### [WORK INSTRUCTION]
Would you please set down the data again exactly as given, excluding the pictures?

..........

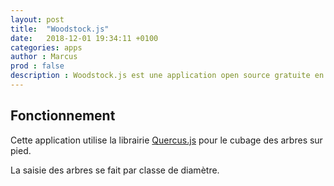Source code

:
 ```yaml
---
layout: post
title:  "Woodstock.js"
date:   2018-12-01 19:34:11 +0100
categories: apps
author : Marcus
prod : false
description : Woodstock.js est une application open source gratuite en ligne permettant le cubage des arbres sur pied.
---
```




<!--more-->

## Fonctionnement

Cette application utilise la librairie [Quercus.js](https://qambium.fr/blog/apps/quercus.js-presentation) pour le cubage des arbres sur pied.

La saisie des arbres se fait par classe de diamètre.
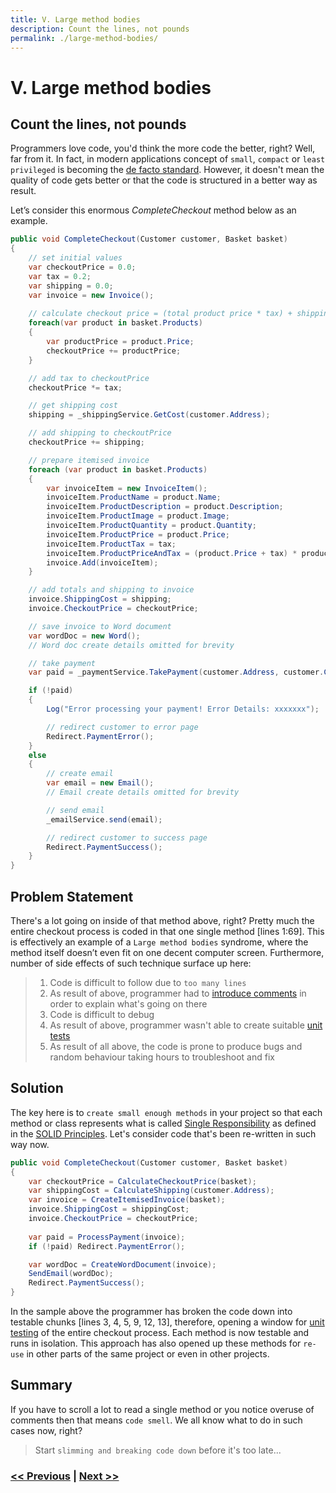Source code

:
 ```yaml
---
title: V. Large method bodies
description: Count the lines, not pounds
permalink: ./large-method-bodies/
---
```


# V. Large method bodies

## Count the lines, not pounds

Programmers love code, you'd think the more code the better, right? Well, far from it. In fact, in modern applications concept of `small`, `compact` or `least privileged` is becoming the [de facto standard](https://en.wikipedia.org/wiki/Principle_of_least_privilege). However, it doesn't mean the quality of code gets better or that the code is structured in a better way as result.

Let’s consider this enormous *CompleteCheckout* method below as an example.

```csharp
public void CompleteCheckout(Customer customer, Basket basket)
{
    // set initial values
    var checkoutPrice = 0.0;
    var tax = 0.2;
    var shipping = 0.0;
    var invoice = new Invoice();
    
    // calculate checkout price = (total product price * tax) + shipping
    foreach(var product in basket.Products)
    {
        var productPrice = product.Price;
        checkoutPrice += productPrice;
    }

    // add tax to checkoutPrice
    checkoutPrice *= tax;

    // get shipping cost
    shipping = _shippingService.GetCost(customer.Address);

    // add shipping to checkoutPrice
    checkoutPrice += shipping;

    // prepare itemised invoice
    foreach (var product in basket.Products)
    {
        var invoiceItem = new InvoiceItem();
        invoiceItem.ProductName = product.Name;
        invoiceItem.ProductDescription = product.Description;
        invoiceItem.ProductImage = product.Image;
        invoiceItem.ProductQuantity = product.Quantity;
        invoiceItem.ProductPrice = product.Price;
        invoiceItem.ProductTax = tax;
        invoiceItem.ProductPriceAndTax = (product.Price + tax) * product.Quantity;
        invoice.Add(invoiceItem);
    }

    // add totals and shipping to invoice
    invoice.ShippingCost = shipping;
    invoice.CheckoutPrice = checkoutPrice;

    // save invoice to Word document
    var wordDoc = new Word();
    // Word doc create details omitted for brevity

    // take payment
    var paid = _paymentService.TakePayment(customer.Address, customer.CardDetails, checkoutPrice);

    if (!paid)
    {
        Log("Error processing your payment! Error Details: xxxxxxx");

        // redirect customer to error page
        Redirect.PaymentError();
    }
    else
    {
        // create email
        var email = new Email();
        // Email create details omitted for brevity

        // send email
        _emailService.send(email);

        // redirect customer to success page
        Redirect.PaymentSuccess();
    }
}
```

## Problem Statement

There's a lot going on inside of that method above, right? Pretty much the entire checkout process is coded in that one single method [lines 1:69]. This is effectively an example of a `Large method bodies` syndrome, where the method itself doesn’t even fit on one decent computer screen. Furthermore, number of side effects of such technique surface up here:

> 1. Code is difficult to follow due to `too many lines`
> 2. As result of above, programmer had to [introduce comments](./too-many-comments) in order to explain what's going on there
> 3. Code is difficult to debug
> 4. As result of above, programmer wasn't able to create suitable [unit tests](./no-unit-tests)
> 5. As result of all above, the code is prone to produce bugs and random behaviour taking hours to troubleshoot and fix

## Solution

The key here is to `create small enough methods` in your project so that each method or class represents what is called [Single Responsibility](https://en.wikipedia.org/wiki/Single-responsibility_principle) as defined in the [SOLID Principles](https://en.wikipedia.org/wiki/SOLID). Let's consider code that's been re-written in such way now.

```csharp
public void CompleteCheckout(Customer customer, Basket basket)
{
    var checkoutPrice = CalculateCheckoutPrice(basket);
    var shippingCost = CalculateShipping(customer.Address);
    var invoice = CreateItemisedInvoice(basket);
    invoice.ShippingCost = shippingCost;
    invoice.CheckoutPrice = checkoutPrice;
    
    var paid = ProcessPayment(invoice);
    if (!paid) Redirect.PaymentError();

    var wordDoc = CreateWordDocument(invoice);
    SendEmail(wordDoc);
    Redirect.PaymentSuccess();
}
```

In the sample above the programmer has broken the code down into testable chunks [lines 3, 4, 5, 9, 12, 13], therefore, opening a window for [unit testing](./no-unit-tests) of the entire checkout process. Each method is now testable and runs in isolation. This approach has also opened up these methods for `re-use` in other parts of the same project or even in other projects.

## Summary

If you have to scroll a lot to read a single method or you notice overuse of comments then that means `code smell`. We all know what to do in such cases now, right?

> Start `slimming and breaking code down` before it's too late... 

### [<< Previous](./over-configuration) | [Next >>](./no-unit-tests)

..........

### [RESULT BELOW]
Source code

:
 ```yaml
---
layout: post
title:  "Woodstock.js"
date:   2018-12-01 19:34:11 +0100
categories: apps
author : Marcus
prod : false
description : Woodstock.js est une application open source gratuite en ligne permettant le cubage des arbres sur pied.
---
```




<!--more-->

## Fonctionnement

Cette application utilise la librairie [Quercus.js](https://qambium.fr/blog/apps/quercus.js-presentation) pour le cubage des arbres sur pied.

La saisie des arbres se fait par classe de diamètre.
Source code

:
 ```yaml
---
title: V. Large method bodies
description: Count the lines, not pounds
permalink: ./large-method-bodies/
---
```


# V. Large method bodies

## Count the lines, not pounds

Programmers love code, you'd think the more code the better, right? Well, far from it. In fact, in modern applications concept of `small`, `compact` or `least privileged` is becoming the [de facto standard](https://en.wikipedia.org/wiki/Principle_of_least_privilege). However, it doesn't mean the quality of code gets better or that the code is structured in a better way as result.

Let’s consider this enormous *CompleteCheckout* method below as an example.

```csharp
public void CompleteCheckout(Customer customer, Basket basket)
{
    // set initial values
    var checkoutPrice = 0.0;
    var tax = 0.2;
    var shipping = 0.0;
    var invoice = new Invoice();
    
    // calculate checkout price = (total product price * tax) + shipping
    foreach(var product in basket.Products)
    {
        var productPrice = product.Price;
        checkoutPrice += productPrice;
    }

    // add tax to checkoutPrice
    checkoutPrice *= tax;

    // get shipping cost
    shipping = _shippingService.GetCost(customer.Address);

    // add shipping to checkoutPrice
    checkoutPrice += shipping;

    // prepare itemised invoice
    foreach (var product in basket.Products)
    {
        var invoiceItem = new InvoiceItem();
        invoiceItem.ProductName = product.Name;
        invoiceItem.ProductDescription = product.Description;
        invoiceItem.ProductImage = product.Image;
        invoiceItem.ProductQuantity = product.Quantity;
        invoiceItem.ProductPrice = product.Price;
        invoiceItem.ProductTax = tax;
        invoiceItem.ProductPriceAndTax = (product.Price + tax) * product.Quantity;
        invoice.Add(invoiceItem);
    }

    // add totals and shipping to invoice
    invoice.ShippingCost = shipping;
    invoice.CheckoutPrice = checkoutPrice;

    // save invoice to Word document
    var wordDoc = new Word();
    // Word doc create details omitted for brevity

    // take payment
    var paid = _paymentService.TakePayment(customer.Address, customer.CardDetails, checkoutPrice);

    if (!paid)
    {
        Log("Error processing your payment! Error Details: xxxxxxx");

        // redirect customer to error page
        Redirect.PaymentError();
    }
    else
    {
        // create email
        var email = new Email();
        // Email create details omitted for brevity

        // send email
        _emailService.send(email);

        // redirect customer to success page
        Redirect.PaymentSuccess();
    }
}
```

## Problem Statement

There's a lot going on inside of that method above, right? Pretty much the entire checkout process is coded in that one single method [lines 1:69]. This is effectively an example of a `Large method bodies` syndrome, where the method itself doesn’t even fit on one decent computer screen. Furthermore, number of side effects of such technique surface up here:

> 1. Code is difficult to follow due to `too many lines`
> 2. As result of above, programmer had to [introduce comments](./too-many-comments) in order to explain what's going on there
> 3. Code is difficult to debug
> 4. As result of above, programmer wasn't able to create suitable [unit tests](./no-unit-tests)
> 5. As result of all above, the code is prone to produce bugs and random behaviour taking hours to troubleshoot and fix

## Solution

The key here is to `create small enough methods` in your project so that each method or class represents what is called [Single Responsibility](https://en.wikipedia.org/wiki/Single-responsibility_principle) as defined in the [SOLID Principles](https://en.wikipedia.org/wiki/SOLID). Let's consider code that's been re-written in such way now.

```csharp
public void CompleteCheckout(Customer customer, Basket basket)
{
    var checkoutPrice = CalculateCheckoutPrice(basket);
    var shippingCost = CalculateShipping(customer.Address);
    var invoice = CreateItemisedInvoice(basket);
    invoice.ShippingCost = shippingCost;
    invoice.CheckoutPrice = checkoutPrice;
    
    var paid = ProcessPayment(invoice);
    if (!paid) Redirect.PaymentError();

    var wordDoc = CreateWordDocument(invoice);
    SendEmail(wordDoc);
    Redirect.PaymentSuccess();
}
```

In the sample above the programmer has broken the code down into testable chunks [lines 3, 4, 5, 9, 12, 13], therefore, opening a window for [unit testing](./no-unit-tests) of the entire checkout process. Each method is now testable and runs in isolation. This approach has also opened up these methods for `re-use` in other parts of the same project or even in other projects.

## Summary

If you have to scroll a lot to read a single method or you notice overuse of comments then that means `code smell`. We all know what to do in such cases now, right?

> Start `slimming and breaking code down` before it's too late... 

### [<< Previous](./over-configuration) | [Next >>](./no-unit-tests)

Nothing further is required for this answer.